◆ WHAT THIS TASK INVOLVES ◆
In your copy, repeat each record exactly and include no pictures.

◆ Document images with source code ◆
----------------
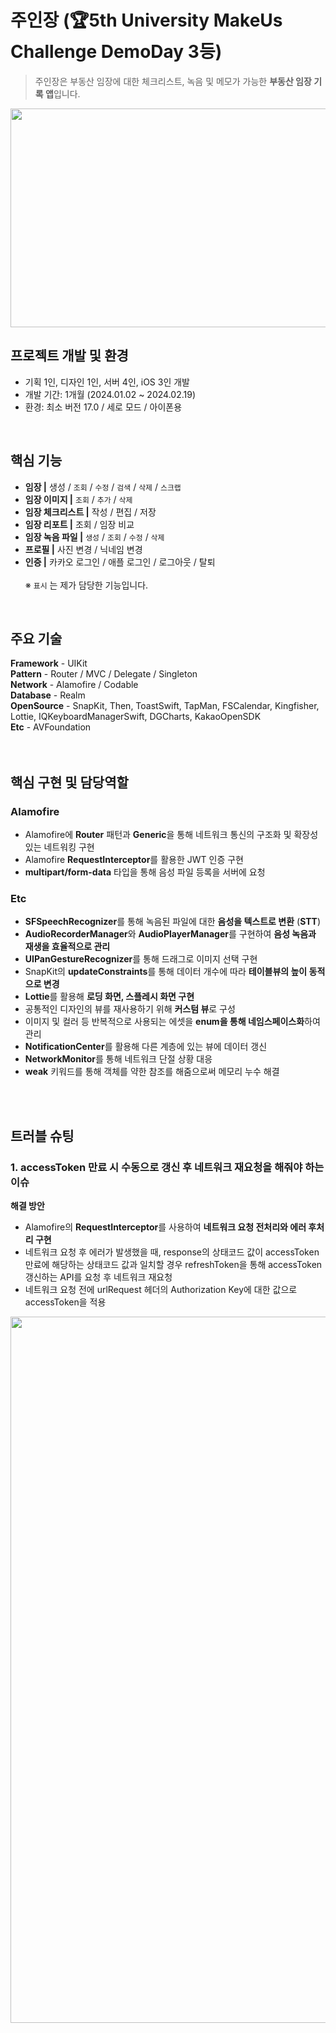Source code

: # 주인장 (🏆5th University MakeUs Challenge DemoDay 3등)

> 주인장은 부동산 임장에 대한 체크리스트, 녹음 및 메모가 가능한 **부동산 임장 기록 앱**입니다.
<img src=https://github.com/yuzzin0121/iOS/assets/77273340/d5ae930b-1b66-44c6-b4de-3f1222c3b94c width=650 height=350>
<br>




## 프로젝트 개발 및 환경
- 기획 1인, 디자인 1인, 서버 4인, iOS 3인 개발
- 개발 기간: 1개월 (2024.01.02 ~ 2024.02.19)
- 환경: 최소 버전 17.0 / 세로 모드 / 아이폰용
<br>


## 핵심 기능 
- **임장 |** 생성 / `조회` / `수정` / `검색` / `삭제` / `스크랩`
- **임장 이미지 |** `조회` / `추가` / `삭제`
- **임장 체크리스트 |** 작성 / 편집 / 저장
- **임장 리포트 |** 조회 / 임장 비교
- **임장 녹음 파일 |** `생성` / `조회` / `수정` / `삭제`
- **프로필 |** 사진 변경 / 닉네임 변경
- **인증 |** 카카오 로그인 / 애플 로그인 / 로그아웃 / 탈퇴
<br><br>
※ `표시` 는 제가 담당한 기능입니다.



<br>


## 주요 기술
**Framework** - UIKit <br>
**Pattern** - Router / MVC / Delegate / Singleton <br>
**Network** - Alamofire / Codable  <br>
**Database** - Realm <br>
**OpenSource** - SnapKit, Then, ToastSwift, TapMan, FSCalendar, Kingfisher, Lottie, IQKeyboardManagerSwift, DGCharts, KakaoOpenSDK <br>
**Etc** - AVFoundation <br>
<br><br>

## 핵심 구현 및 담당역할
### **Alamofire**
- Alamofire에 **Router** 패턴과 **Generic**을 통해 네트워크 통신의 구조화 및 확장성 있는 네트워킹 구현
- Alamofire **RequestInterceptor**를 활용한 JWT 인증 구현
- **multipart/form-data** 타입을 통해 음성 파일 등록을 서버에 요청

### **Etc**
- **SFSpeechRecognizer**를 통해 녹음된 파일에 대한 **음성을 텍스트로 변환** (**STT**)
- **AudioRecorderManager**와 **AudioPlayerManager**를 구현하여 **음성 녹음과 재생을 효율적으로 관리**
- **UIPanGestureRecognizer**를 통해 드래그로 이미지 선택 구현
- SnapKit의 **updateConstraints**를 통해 데이터 개수에 따라 **테이블뷰의 높이 동적으로 변경**
- **Lottie**를 활용해 **로딩 화면, 스플레시 화면 구현**
- 공통적인 디자인의 뷰를 재사용하기 위해 **커스텀 뷰**로 구성
- 이미지 및 컬러 등 반복적으로 사용되는 에셋을 **enum을 통해 네임스페이스화**하여 관리
- **NotificationCenter**를 활용해 다른 계층에 있는 뷰에 데이터 갱신
- **NetworkMonitor**를 통해 네트워크 단절 상황 대응
- **weak** 키워드를 통해 객체를 약한 참조를 해줌으로써 메모리 누수 해결

<br><br>

## 트러블 슈팅

### 1. accessToken 만료 시 수동으로 갱신 후 네트워크 재요청을 해줘야 하는 이슈
**해결 방안** 
- Alamofire의 **RequestInterceptor**를 사용하여 **네트워크 요청 전처리와 에러 후처리 구현**
- 네트워크 요청 후 에러가 발생했을 때, response의 상태코드 값이 accessToken 만료에 해당하는 상태코드 값과 일치할 경우 refreshToken을 통해 accessToken 갱신하는 API를 요청 후 네트워크 재요청
- 네트워크 요청 전에 urlRequest 헤더의 Authorization Key에 대한 값으로 accessToken을 적용

<img src=https://github.com/yuzzin0121/iOS/assets/77273340/76adabd4-6502-4375-b866-fb037755ba34 width=1130>

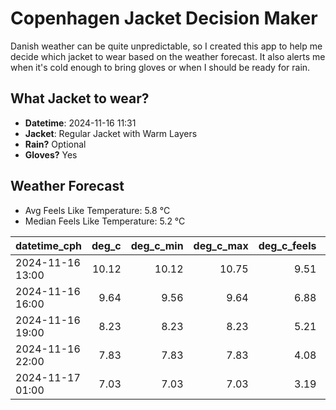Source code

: 
# Copenhagen Jacket Decision Maker

Danish weather can be quite unpredictable, so I created this app to help me decide which jacket to wear based on the weather forecast. 
It also alerts me when it's cold enough to bring gloves or when I should be ready for rain.

## What Jacket to wear?

- **Datetime**: 2024-11-16 11:31
- **Jacket**: Regular Jacket with Warm Layers
- **Rain?** Optional
- **Gloves?** Yes

## Weather Forecast
- Avg Feels Like Temperature: 5.8 °C
- Median Feels Like Temperature: 5.2 °C

| datetime_cph     |   deg_c |   deg_c_min |   deg_c_max |   deg_c_feels | weather   | wind   | rain   |
|:-----------------|--------:|------------:|------------:|--------------:|:----------|:-------|:-------|
| 2024-11-16 13:00 |   10.12 |       10.12 |       10.75 |          9.51 | Clouds    | High   | None   |
| 2024-11-16 16:00 |    9.64 |        9.56 |        9.64 |          6.88 | Rain      | High   | Low    |
| 2024-11-16 19:00 |    8.23 |        8.23 |        8.23 |          5.21 | Clouds    | High   | None   |
| 2024-11-16 22:00 |    7.83 |        7.83 |        7.83 |          4.08 | Clouds    | High   | None   |
| 2024-11-17 01:00 |    7.03 |        7.03 |        7.03 |          3.19 | Clouds    | High   | None   |
        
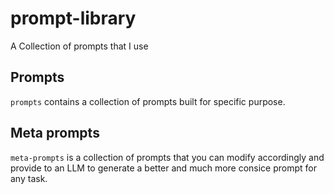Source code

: # prompt-library
A Collection of prompts that I use

## Prompts
`prompts` contains a collection of prompts built for specific purpose. 

## Meta prompts
`meta-prompts` is a collection of prompts that you can modify accordingly and provide to an LLM to generate a better and much more consice prompt for any task.  
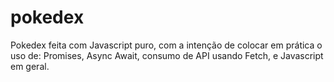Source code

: # pokedex
Pokedex feita com Javascript puro, com a intenção de colocar em prática o uso de: Promises, Async Await, consumo de API usando Fetch, e Javascript em geral.
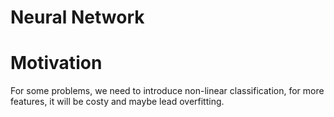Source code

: # Neural Network

# Motivation

For some problems, we need to introduce non-linear classification, for more features, it will be costy and maybe lead overfitting.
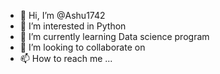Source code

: - 👋 Hi, I’m @Ashu1742
- 👀 I’m interested in Python 
- 🌱 I’m currently learning Data science program 
- 💞️ I’m looking to collaborate on 
- 📫 How to reach me ...

<!---
Ashu1742/Ashu1742 is a ✨ special ✨ repository because its `README.md` (this file) appears on your GitHub profile.
You can click the Preview link to take a look at your changes.
--->
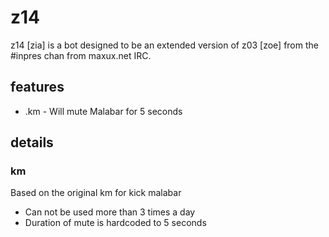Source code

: # z14

z14 [zia] is a bot designed to be an extended version of z03 [zoe] from the #inpres chan from maxux.net IRC.

## features

* .km - Will mute Malabar for 5 seconds

## details

### km

Based on the original km for kick malabar

* Can not be used more than 3 times a day
* Duration of mute is hardcoded to 5 seconds
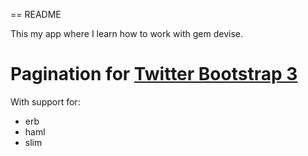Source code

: == README

This my app where I learn how to work with gem devise.

# Pagination for [Twitter Bootstrap 3](http://getbootstrap.com/components/#pagination)

With support for:

- erb
- haml
- slim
----------------
◆ RESULT ◆
Source code

: # 주인장 (🏆5th University MakeUs Challenge DemoDay 3등)

> 주인장은 부동산 임장에 대한 체크리스트, 녹음 및 메모가 가능한 **부동산 임장 기록 앱**입니다.
<img src=https://github.com/yuzzin0121/iOS/assets/77273340/d5ae930b-1b66-44c6-b4de-3f1222c3b94c width=650 height=350>
<br>




## 프로젝트 개발 및 환경
- 기획 1인, 디자인 1인, 서버 4인, iOS 3인 개발
- 개발 기간: 1개월 (2024.01.02 ~ 2024.02.19)
- 환경: 최소 버전 17.0 / 세로 모드 / 아이폰용
<br>


## 핵심 기능 
- **임장 |** 생성 / `조회` / `수정` / `검색` / `삭제` / `스크랩`
- **임장 이미지 |** `조회` / `추가` / `삭제`
- **임장 체크리스트 |** 작성 / 편집 / 저장
- **임장 리포트 |** 조회 / 임장 비교
- **임장 녹음 파일 |** `생성` / `조회` / `수정` / `삭제`
- **프로필 |** 사진 변경 / 닉네임 변경
- **인증 |** 카카오 로그인 / 애플 로그인 / 로그아웃 / 탈퇴
<br><br>
※ `표시` 는 제가 담당한 기능입니다.



<br>


## 주요 기술
**Framework** - UIKit <br>
**Pattern** - Router / MVC / Delegate / Singleton <br>
**Network** - Alamofire / Codable  <br>
**Database** - Realm <br>
**OpenSource** - SnapKit, Then, ToastSwift, TapMan, FSCalendar, Kingfisher, Lottie, IQKeyboardManagerSwift, DGCharts, KakaoOpenSDK <br>
**Etc** - AVFoundation <br>
<br><br>

## 핵심 구현 및 담당역할
### **Alamofire**
- Alamofire에 **Router** 패턴과 **Generic**을 통해 네트워크 통신의 구조화 및 확장성 있는 네트워킹 구현
- Alamofire **RequestInterceptor**를 활용한 JWT 인증 구현
- **multipart/form-data** 타입을 통해 음성 파일 등록을 서버에 요청

### **Etc**
- **SFSpeechRecognizer**를 통해 녹음된 파일에 대한 **음성을 텍스트로 변환** (**STT**)
- **AudioRecorderManager**와 **AudioPlayerManager**를 구현하여 **음성 녹음과 재생을 효율적으로 관리**
- **UIPanGestureRecognizer**를 통해 드래그로 이미지 선택 구현
- SnapKit의 **updateConstraints**를 통해 데이터 개수에 따라 **테이블뷰의 높이 동적으로 변경**
- **Lottie**를 활용해 **로딩 화면, 스플레시 화면 구현**
- 공통적인 디자인의 뷰를 재사용하기 위해 **커스텀 뷰**로 구성
- 이미지 및 컬러 등 반복적으로 사용되는 에셋을 **enum을 통해 네임스페이스화**하여 관리
- **NotificationCenter**를 활용해 다른 계층에 있는 뷰에 데이터 갱신
- **NetworkMonitor**를 통해 네트워크 단절 상황 대응
- **weak** 키워드를 통해 객체를 약한 참조를 해줌으로써 메모리 누수 해결

<br><br>

## 트러블 슈팅

### 1. accessToken 만료 시 수동으로 갱신 후 네트워크 재요청을 해줘야 하는 이슈
**해결 방안** 
- Alamofire의 **RequestInterceptor**를 사용하여 **네트워크 요청 전처리와 에러 후처리 구현**
- 네트워크 요청 후 에러가 발생했을 때, response의 상태코드 값이 accessToken 만료에 해당하는 상태코드 값과 일치할 경우 refreshToken을 통해 accessToken 갱신하는 API를 요청 후 네트워크 재요청
- 네트워크 요청 전에 urlRequest 헤더의 Authorization Key에 대한 값으로 accessToken을 적용

<img src=https://github.com/yuzzin0121/iOS/assets/77273340/76adabd4-6502-4375-b866-fb037755ba34 width=1130>

Source code

: 
# Copenhagen Jacket Decision Maker

Danish weather can be quite unpredictable, so I created this app to help me decide which jacket to wear based on the weather forecast. 
It also alerts me when it's cold enough to bring gloves or when I should be ready for rain.

## What Jacket to wear?

- **Datetime**: 2024-11-16 11:31
- **Jacket**: Regular Jacket with Warm Layers
- **Rain?** Optional
- **Gloves?** Yes

## Weather Forecast
- Avg Feels Like Temperature: 5.8 °C
- Median Feels Like Temperature: 5.2 °C

| datetime_cph     |   deg_c |   deg_c_min |   deg_c_max |   deg_c_feels | weather   | wind   | rain   |
|:-----------------|--------:|------------:|------------:|--------------:|:----------|:-------|:-------|
| 2024-11-16 13:00 |   10.12 |       10.12 |       10.75 |          9.51 | Clouds    | High   | None   |
| 2024-11-16 16:00 |    9.64 |        9.56 |        9.64 |          6.88 | Rain      | High   | Low    |
| 2024-11-16 19:00 |    8.23 |        8.23 |        8.23 |          5.21 | Clouds    | High   | None   |
| 2024-11-16 22:00 |    7.83 |        7.83 |        7.83 |          4.08 | Clouds    | High   | None   |
| 2024-11-17 01:00 |    7.03 |        7.03 |        7.03 |          3.19 | Clouds    | High   | None   |
        
Source code

: # prompt-library
A Collection of prompts that I use

## Prompts
`prompts` contains a collection of prompts built for specific purpose. 

## Meta prompts
`meta-prompts` is a collection of prompts that you can modify accordingly and provide to an LLM to generate a better and much more consice prompt for any task.  
Source code

: # pokedex
Pokedex feita com Javascript puro, com a intenção de colocar em prática o uso de: Promises, Async Await, consumo de API usando Fetch, e Javascript em geral.
Source code

: # Neural Network

# Motivation

For some problems, we need to introduce non-linear classification, for more features, it will be costy and maybe lead overfitting.
Source code

: - 👋 Hi, I’m @Ashu1742
- 👀 I’m interested in Python 
- 🌱 I’m currently learning Data science program 
- 💞️ I’m looking to collaborate on 
- 📫 How to reach me ...

<!---
Ashu1742/Ashu1742 is a ✨ special ✨ repository because its `README.md` (this file) appears on your GitHub profile.
You can click the Preview link to take a look at your changes.
--->
Source code

: # z14

z14 [zia] is a bot designed to be an extended version of z03 [zoe] from the #inpres chan from maxux.net IRC.

## features

* .km - Will mute Malabar for 5 seconds

## details

### km

Based on the original km for kick malabar

* Can not be used more than 3 times a day
* Duration of mute is hardcoded to 5 seconds
Source code

: == README

This my app where I learn how to work with gem devise.

# Pagination for [Twitter Bootstrap 3](http://getbootstrap.com/components/#pagination)

With support for:

- erb
- haml
- slim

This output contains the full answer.